### REQUIREMENT
Reproduce each line of the entries that carries "critical".

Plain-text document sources
--------------------------------

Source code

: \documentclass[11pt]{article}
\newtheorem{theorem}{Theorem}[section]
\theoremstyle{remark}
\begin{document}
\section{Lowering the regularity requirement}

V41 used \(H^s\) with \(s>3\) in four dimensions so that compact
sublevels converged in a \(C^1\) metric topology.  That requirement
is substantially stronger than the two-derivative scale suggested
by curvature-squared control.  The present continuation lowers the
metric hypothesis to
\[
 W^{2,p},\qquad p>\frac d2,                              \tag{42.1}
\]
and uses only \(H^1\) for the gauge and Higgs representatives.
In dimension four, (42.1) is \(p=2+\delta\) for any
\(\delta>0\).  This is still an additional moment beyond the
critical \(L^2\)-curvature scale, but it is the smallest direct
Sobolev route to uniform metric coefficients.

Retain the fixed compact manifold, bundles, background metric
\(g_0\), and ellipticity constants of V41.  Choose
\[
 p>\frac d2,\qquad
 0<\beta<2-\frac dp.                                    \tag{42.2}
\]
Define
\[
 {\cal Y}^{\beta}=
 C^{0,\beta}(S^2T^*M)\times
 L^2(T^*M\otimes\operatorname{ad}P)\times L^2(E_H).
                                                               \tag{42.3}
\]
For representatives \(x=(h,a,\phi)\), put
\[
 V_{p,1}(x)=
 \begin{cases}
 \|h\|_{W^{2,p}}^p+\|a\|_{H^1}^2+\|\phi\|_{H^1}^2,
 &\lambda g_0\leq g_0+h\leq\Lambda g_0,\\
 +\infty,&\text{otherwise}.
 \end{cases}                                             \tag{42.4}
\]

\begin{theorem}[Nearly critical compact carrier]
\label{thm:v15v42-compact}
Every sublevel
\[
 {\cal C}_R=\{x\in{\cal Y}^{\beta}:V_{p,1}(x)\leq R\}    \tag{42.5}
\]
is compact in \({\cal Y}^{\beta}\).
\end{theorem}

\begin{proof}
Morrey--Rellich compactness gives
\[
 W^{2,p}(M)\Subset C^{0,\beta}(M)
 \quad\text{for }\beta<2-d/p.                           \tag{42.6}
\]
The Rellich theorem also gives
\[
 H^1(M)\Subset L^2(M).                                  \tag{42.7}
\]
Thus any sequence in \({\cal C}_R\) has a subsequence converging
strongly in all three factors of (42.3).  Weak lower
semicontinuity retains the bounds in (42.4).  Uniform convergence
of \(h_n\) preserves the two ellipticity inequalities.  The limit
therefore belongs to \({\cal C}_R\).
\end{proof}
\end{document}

--------------------------------

### ANSWER TO THIS EXERCISE
critical \(L^2\)-curvature scale, but it is the smallest direct
\begin{theorem}[Nearly critical compact carrier]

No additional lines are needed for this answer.